Monday, September 29, 2008

Spoiler alert

I just finished reading Cormac McCarthy's The Road. Cam suggested I read it because it is "a wonderful book." He asked me how I liked it when I was on page 16 and I said it was quite cheerful. He said there were even more cheerful moments ahead. Quite a few of them.

This was the first book I've read by Mr. McCarthy but I did see No Country for Old Men (and if you read my column you know I loved it) so I know that he's not exactly kind to his characters. I ended up reading all night long, finishing around five am this morning. And yes, I had work today. And I had to get Cam up for school at six so not a lot of sleep today.

The book was extremely grim and I kept worrying it was going to get even more grim. I had a sort of low grade anxiety attack the entire time I was reading, with my stomach churning and my heart racing.
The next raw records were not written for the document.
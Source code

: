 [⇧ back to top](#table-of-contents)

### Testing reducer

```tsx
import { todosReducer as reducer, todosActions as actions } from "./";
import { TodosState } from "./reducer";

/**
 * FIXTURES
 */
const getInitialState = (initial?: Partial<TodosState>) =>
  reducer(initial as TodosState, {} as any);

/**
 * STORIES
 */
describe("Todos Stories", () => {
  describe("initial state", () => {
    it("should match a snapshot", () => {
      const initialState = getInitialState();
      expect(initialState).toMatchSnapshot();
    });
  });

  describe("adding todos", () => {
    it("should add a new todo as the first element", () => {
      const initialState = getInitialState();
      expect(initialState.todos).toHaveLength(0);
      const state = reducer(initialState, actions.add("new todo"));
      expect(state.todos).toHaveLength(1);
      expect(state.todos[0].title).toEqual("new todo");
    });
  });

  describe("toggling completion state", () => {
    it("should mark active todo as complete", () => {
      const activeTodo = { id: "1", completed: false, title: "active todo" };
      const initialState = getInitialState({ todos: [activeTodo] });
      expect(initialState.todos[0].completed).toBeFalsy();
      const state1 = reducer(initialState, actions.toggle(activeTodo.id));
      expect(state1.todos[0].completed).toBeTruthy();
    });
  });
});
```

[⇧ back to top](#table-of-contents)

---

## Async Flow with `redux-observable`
I've read loads of post apocolyptic stories and never been quite that worried. Swan Song was one I quite liked, as was the Postman (not the film, the novel.) I think it's because no matter how bad things were in the other stories there was always something to eat somewhere. In The Road there just isn't anything growing at all. There aren't even any insects, so far as I could tell. Which brings me to some complaints about biology.

There's a horrific scene where the two nameless protagonists scare off a small group of people who leave their food cooking on a spit. The food is a human infant. This is one of the moments that cause permenent damage to the spirit of the young boy who is one of the protagonists. The impression I got was that they infant was the child of a woman who passed them shortly before, only she was pregnant then. There's another scene where they break into a house and find a whole bunch of people who are being kept as a food source.

But, and here I'm speaking only from a biological point of view, it doesn't make any sense to keep people so you can eat them. And it surely doesn't make sense to have a baby so you can eat it. The caloric expenditure involved in growing the fetus to term is significantly larger than whatever you would get from the newborn. And as far as the other people go, my understanding is that it takes seven pounds of vegetable matter to create one pound of flesh. So you can feed x number of people from one cow or you can feed 7x people by skipping the cow and having everyone eat vegetarian.

What are these people in the human larder eating? If all there is to eat is other people then by keeping them alive you're wasting the majority of the calories. if there is other stuff to eat then why are you eating them?

Those are the kinds of thoughts that kept interfering while I was reading the book. But in the end I think it may have just been a kind of self defense. When I'm concentrating on how the book doesn't work then I'm not as involved emotionally. Perhaps I simply can't bear the idea of anyone eating a newborn baby so I have to make it unlikely.

Even with all my protective mechanisms in place I couldn't stop crying when the book ended. It's terribly bleak and sad.

When the movie comes out next year I think I'll stay home and wash my hair instead.